AIM OF THE EXERCISE »
From the material below, copy every line in which the word "true" occurs.

DATA EXTRACT »
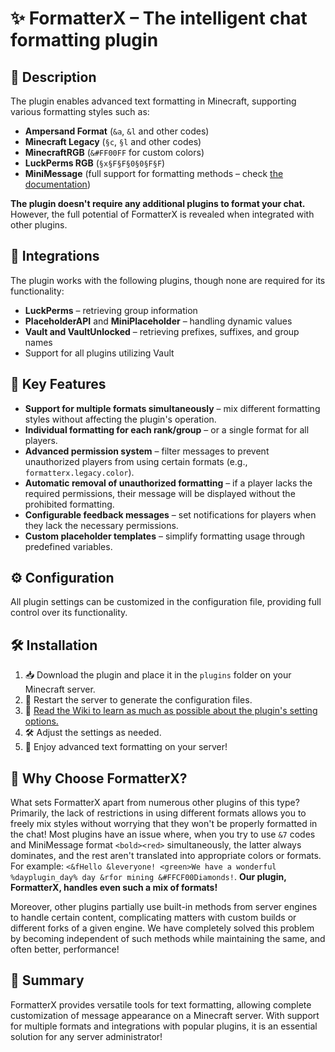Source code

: # ✨ FormatterX – The intelligent chat formatting plugin

## 📄 Description
The plugin enables advanced text formatting in Minecraft, supporting various formatting styles such as:
- **Ampersand Format** (`&a`, `&l` and other codes)
- **Minecraft Legacy** (`§c`, `§l` and other codes)
- **MinecraftRGB** (`&#FF00FF` for custom colors)
- **LuckPerms RGB** (`§x§F§F§0§0§F§F`)
- **MiniMessage** (full support for formatting methods – check [the documentation](https://docs.advntr.dev/minimessage/format.html))

**The plugin doesn't require any additional plugins to format your chat.** However, the full potential of FormatterX is revealed when integrated with other plugins.

## 🔗 Integrations
The plugin works with the following plugins, though none are required for its functionality:
- **LuckPerms** – retrieving group information
- **PlaceholderAPI** and **MiniPlaceholder** – handling dynamic values
- **Vault and VaultUnlocked** – retrieving prefixes, suffixes, and group names
- Support for all plugins utilizing Vault

## 🌟 Key Features
- **Support for multiple formats simultaneously** – mix different formatting styles without affecting the plugin's operation.
- **Individual formatting for each rank/group** – or a single format for all players.
- **Advanced permission system** – filter messages to prevent unauthorized players from using certain formats (e.g., `formatterx.legacy.color`).
- **Automatic removal of unauthorized formatting** – if a player lacks the required permissions, their message will be displayed without the prohibited formatting.
- **Configurable feedback messages** – set notifications for players when they lack the necessary permissions.
- **Custom placeholder templates** – simplify formatting usage through predefined variables.

## ⚙️ Configuration
All plugin settings can be customized in the configuration file, providing full control over its functionality.

## 🛠️ Installation
1. 📥 Download the plugin and place it in the `plugins` folder on your Minecraft server.
2. 🔄 Restart the server to generate the configuration files.
3. 📖 [Read the Wiki to learn as much as possible about the plugin's setting options.](https://github.com/SyntaxDevTeam/FormatterX/wiki)
4. 🛠️ Adjust the settings as needed.
5. 🎉 Enjoy advanced text formatting on your server!

## 🤔 Why Choose FormatterX?
What sets FormatterX apart from numerous other plugins of this type? Primarily, the lack of restrictions in using different formats allows you to freely mix styles without worrying that they won't be properly formatted in the chat! Most plugins have an issue where, when you try to use `&7` codes and MiniMessage format `<bold><red>` simultaneously, the latter always dominates, and the rest aren't translated into appropriate colors or formats. For example: `<&fHello &leveryone! <green>We have a wonderful %dayplugin_day% day &rfor mining &#FFCF00Diamonds!`. **Our plugin, FormatterX, handles even such a mix of formats!**

Moreover, other plugins partially use built-in methods from server engines to handle certain content, complicating matters with custom builds or different forks of a given engine. We have completely solved this problem by becoming independent of such methods while maintaining the same, and often better, performance!

## 📝 Summary
FormatterX provides versatile tools for text formatting, allowing complete customization of message appearance on a Minecraft server. With support for multiple formats and integrations with popular plugins, it is an essential solution for any server administrator!
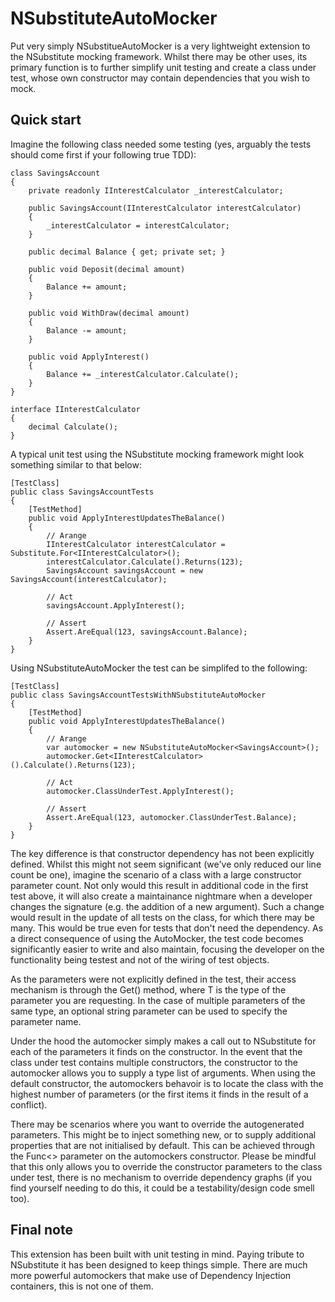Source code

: NSubstituteAutoMocker
=====================

Put very simply NSubstitueAutoMocker is a very lightweight extension to the NSubstitute mocking framework.  Whilst there may be other uses, its primary function is to further simplify unit testing and create a class under test, whose own constructor may contain dependencies that you wish to mock.

Quick start
-----------

Imagine the following class needed some testing (yes, arguably the tests should come first if your following true TDD):


    class SavingsAccount
    {
        private readonly IInterestCalculator _interestCalculator;

        public SavingsAccount(IInterestCalculator interestCalculator)
        {
            _interestCalculator = interestCalculator;
        }

        public decimal Balance { get; private set; }
        
        public void Deposit(decimal amount)
        {
            Balance += amount;
        }

        public void WithDraw(decimal amount)
        {
            Balance -= amount;
        }

        public void ApplyInterest()
        {
            Balance += _interestCalculator.Calculate();
        }
    }

    interface IInterestCalculator
    {
        decimal Calculate();
    }


A typical unit test using the NSubstitute mocking framework might look something similar to that below:

    [TestClass]
    public class SavingsAccountTests
    {
        [TestMethod]
        public void ApplyInterestUpdatesTheBalance()
        {
            // Arange
            IInterestCalculator interestCalculator = Substitute.For<IInterestCalculator>();
            interestCalculator.Calculate().Returns(123);
            SavingsAccount savingsAccount = new SavingsAccount(interestCalculator);

            // Act
            savingsAccount.ApplyInterest();

            // Assert
            Assert.AreEqual(123, savingsAccount.Balance);
        }
    }

Using NSubstituteAutoMocker the test can be simplifed to the following:

    [TestClass]
    public class SavingsAccountTestsWithNSubstituteAutoMocker
    {
        [TestMethod]
        public void ApplyInterestUpdatesTheBalance()
        {
            // Arange
            var automocker = new NSubstituteAutoMocker<SavingsAccount>();
            automocker.Get<IInterestCalculator>().Calculate().Returns(123);

            // Act
            automocker.ClassUnderTest.ApplyInterest();

            // Assert
            Assert.AreEqual(123, automocker.ClassUnderTest.Balance);
        }
    }

The key difference is that constructor dependency has not been explicitly defined.  Whilst this might not seem significant (we've only reduced our line count be one), imagine the scenario of a class with a large constructor parameter count.  Not only would this result in additional code in the first test above, it will also create a maintainance nightmare when a developer changes the signature (e.g. the addition of a new argument).  Such a change would result in the update of all tests on the class, for which there may be many.  This would be true even for tests that don't need the dependency.  As a direct consequence of using the AutoMocker, the test code becomes significantly easier to write and also maintain, focusing the developer on the functionality being testest and not of the wiring of test objects.

As the parameters were not explicitly defined in the test, their access mechanism is through the Get<T>() method, where T is the type of the parameter you are requesting.  In the case of multiple parameters of the same type, an optional string parameter can be used to specify the parameter name.

Under the hood the automocker simply makes a call out to NSubstitute for each of the parameters it finds on the constructor.  In the event that the class under test contains multiple constructors, the constructor to the automocker allows you to supply a type list of arguments.  When using the default constructor, the automockers behavoir is to locate the class with the highest number of parameters (or the first items it finds in the result of a conflict).

There may be scenarios where you want to override the autogenerated parameters.  This might be to inject something new, or to supply additional properties that are not initialised by default.  This can be achieved through the Func<> parameter on the automockers constructor.  Please be mindful that this only allows you to override the constructor parameters to the class under test, there is no mechanism to override dependency graphs (if you find yourself needing to do this, it could be a testability/design code smell too).


Final note
----------

This extension has been built with unit testing in mind.  Paying tribute to NSubstitute it has been designed to keep things simple.  There are much more powerful automockers that make use of Dependency Injection containers, this is not one of them.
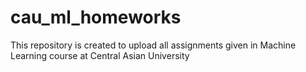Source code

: # cau_ml_homeworks
This repository is created to upload all assignments given in Machine Learning course at Central Asian University
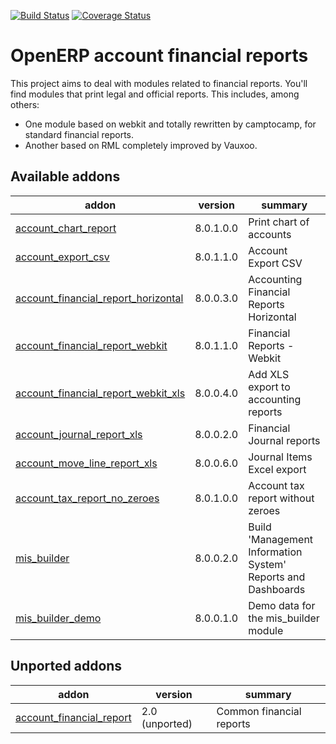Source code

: [![Build Status](https://travis-ci.org/OCA/account-financial-reporting.svg?branch=8.0)](https://travis-ci.org/OCA/account-financial-reporting)
[![Coverage Status](https://coveralls.io/repos/OCA/account-financial-reporting/badge.png?branch=8.0)](https://coveralls.io/r/OCA/account-financial-reporting?branch=8.0)

OpenERP account financial reports
=================================

This project aims to deal with modules related to financial reports. You'll 
find modules that print legal and official reports. This includes, among 
others:

* One module based on webkit and totally rewritten by camptocamp, for standard
  financial reports.
* Another based on RML completely improved by Vauxoo.


[//]: # (addons)
Available addons
----------------
addon | version | summary
--- | --- | ---
[account_chart_report](account_chart_report/) | 8.0.1.0.0 | Print chart of accounts
[account_export_csv](account_export_csv/) | 8.0.1.1.0 | Account Export CSV
[account_financial_report_horizontal](account_financial_report_horizontal/) | 8.0.0.3.0 | Accounting Financial Reports Horizontal
[account_financial_report_webkit](account_financial_report_webkit/) | 8.0.1.1.0 | Financial Reports - Webkit
[account_financial_report_webkit_xls](account_financial_report_webkit_xls/) | 8.0.0.4.0 | Add XLS export to accounting reports
[account_journal_report_xls](account_journal_report_xls/) | 8.0.0.2.0 | Financial Journal reports
[account_move_line_report_xls](account_move_line_report_xls/) | 8.0.0.6.0 | Journal Items Excel export
[account_tax_report_no_zeroes](account_tax_report_no_zeroes/) | 8.0.1.0.0 | Account tax report without zeroes
[mis_builder](mis_builder/) | 8.0.0.2.0 | Build 'Management Information System' Reports and Dashboards
[mis_builder_demo](mis_builder_demo/) | 8.0.0.1.0 | Demo data for the mis_builder module

Unported addons
---------------
addon | version | summary
--- | --- | ---
[account_financial_report](__unported__/account_financial_report/) | 2.0 (unported) | Common financial reports

[//]: # (end addons)
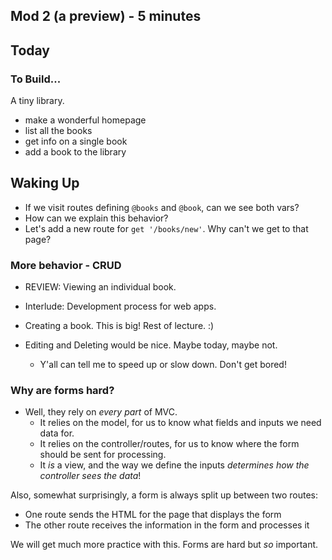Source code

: ## Mod 2 (a preview) - 5 minutes

## Today

### To Build...

A tiny library.

* make a wonderful homepage
* list all the books
* get info on a single book
* add a book to the library

## Waking Up

* If we visit routes defining `@books` and `@book`, can we see both vars?
* How can we explain this behavior?
* Let's add a new route for `get '/books/new'`. Why can't we get to that page?

### More behavior - CRUD

* REVIEW: Viewing an individual book.

* Interlude: Development process for web apps.

* Creating a book. This is big! Rest of lecture. :)
* Editing and Deleting would be nice. Maybe today, maybe not.
  * Y'all can tell me to speed up or slow down. Don't get bored!


### Why are forms hard?

* Well, they rely on _every part_ of MVC.
  * It relies on the model, for us to know what fields and inputs we need data for.
  * It relies on the controller/routes, for us to know where the form should be sent for processing.
  * It _is_ a view, and the way we define the inputs *determines how the controller sees the data*!

Also, somewhat surprisingly, a form is always split up between two routes:
  * One route sends the HTML for the page that displays the form
  * The other route receives the information in the form and processes it

We will get much more practice with this. Forms are hard but _so_ important.
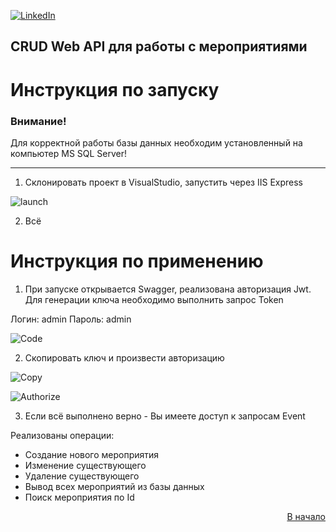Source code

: <div id="top"></div>

[![LinkedIn][linkedin-shield]][linkedin-url]
  


## CRUD Web API для работы с мероприятиями

# Инструкция по запуску

### Внимание!

Для корректной работы базы данных необходим установленный на компьютер MS SQL Server!
__________________________________________________________________________________

1. Склонировать проект в VisualStudio, запустить через IIS Express

![launch](https://user-images.githubusercontent.com/80919963/185363957-bcd1ca40-2d2e-41df-b5f0-a345f128ac0b.PNG)

2. Всё

# Инструкция по применению

1. При запуске открывается Swagger, реализована авторизация Jwt.
Для генерации ключа необходимо выполнить запрос Token

Логин: admin
Пароль: admin 

![Code](https://user-images.githubusercontent.com/80919963/185365699-7949d95d-ac0e-45e2-a053-e190b18dc427.PNG)

2. Скопировать ключ и произвести авторизацию

![Copy](https://user-images.githubusercontent.com/80919963/185366038-3fcb4c62-3ec6-4c28-9b76-30e1ccb059a7.PNG)

![Authorize](https://user-images.githubusercontent.com/80919963/185366052-da407b3d-e6ee-480e-8353-9963bfcd539c.PNG)

3. Если всё выполнено верно - Вы имеете доступ к запросам Event

Реализованы операции:
* Создание нового мероприятия
* Изменение существующего
* Удаление существующего
* Вывод всех мероприятий из базы данных
* Поиск мероприятия по Id


<p align="right"><a href="#top">В начало</a></p>


<!-- https://www.markdownguide.org/basic-syntax/#reference-style-links -->
[linkedin-shield]: https://img.shields.io/badge/-LinkedIn-black.svg?style=for-the-badge&logo=linkedin&colorB=555
[linkedin-url]: https://www.linkedin.com/in/maxim-anisovec/
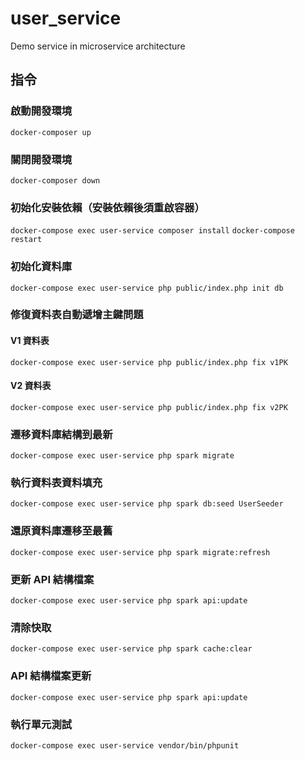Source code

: # user_service
Demo service in microservice architecture

## 指令

### 啟動開發環境
`docker-composer up`

### 關閉開發環境
`docker-composer down`

### 初始化安裝依賴（安裝依賴後須重啟容器）
`docker-compose exec user-service composer install`
`docker-compose restart`

### 初始化資料庫
`docker-compose exec user-service php public/index.php init db`

### 修復資料表自動遞增主鍵問題
#### V1 資料表
`docker-compose exec user-service php public/index.php fix v1PK`
#### V2 資料表
`docker-compose exec user-service php public/index.php fix v2PK`

### 遷移資料庫結構到最新
`docker-compose exec user-service php spark migrate`

### 執行資料表資料填充
`docker-compose exec user-service php spark db:seed UserSeeder`

### 還原資料庫遷移至最舊
`docker-compose exec user-service php spark migrate:refresh`

### 更新 API 結構檔案
`docker-compose exec user-service php spark api:update`

### 清除快取
`docker-compose exec user-service php spark cache:clear`

### API 結構檔案更新
`docker-compose exec user-service php spark api:update`

### 執行單元測試
`docker-compose exec user-service vendor/bin/phpunit`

EXERCISE ANSWER »
Imagine the following class needed some testing (yes, arguably the tests should come first if your following true TDD):
The key difference is that constructor dependency has not been explicitly defined.  Whilst this might not seem significant (we've only reduced our line count be one), imagine the scenario of a class with a large constructor parameter count.  Not only would this result in additional code in the first test above, it will also create a maintainance nightmare when a developer changes the signature (e.g. the addition of a new argument).  Such a change would result in the update of all tests on the class, for which there may be many.  This would be true even for tests that don't need the dependency.  As a direct consequence of using the AutoMocker, the test code becomes significantly easier to write and also maintain, focusing the developer on the functionality being testest and not of the wiring of test objects.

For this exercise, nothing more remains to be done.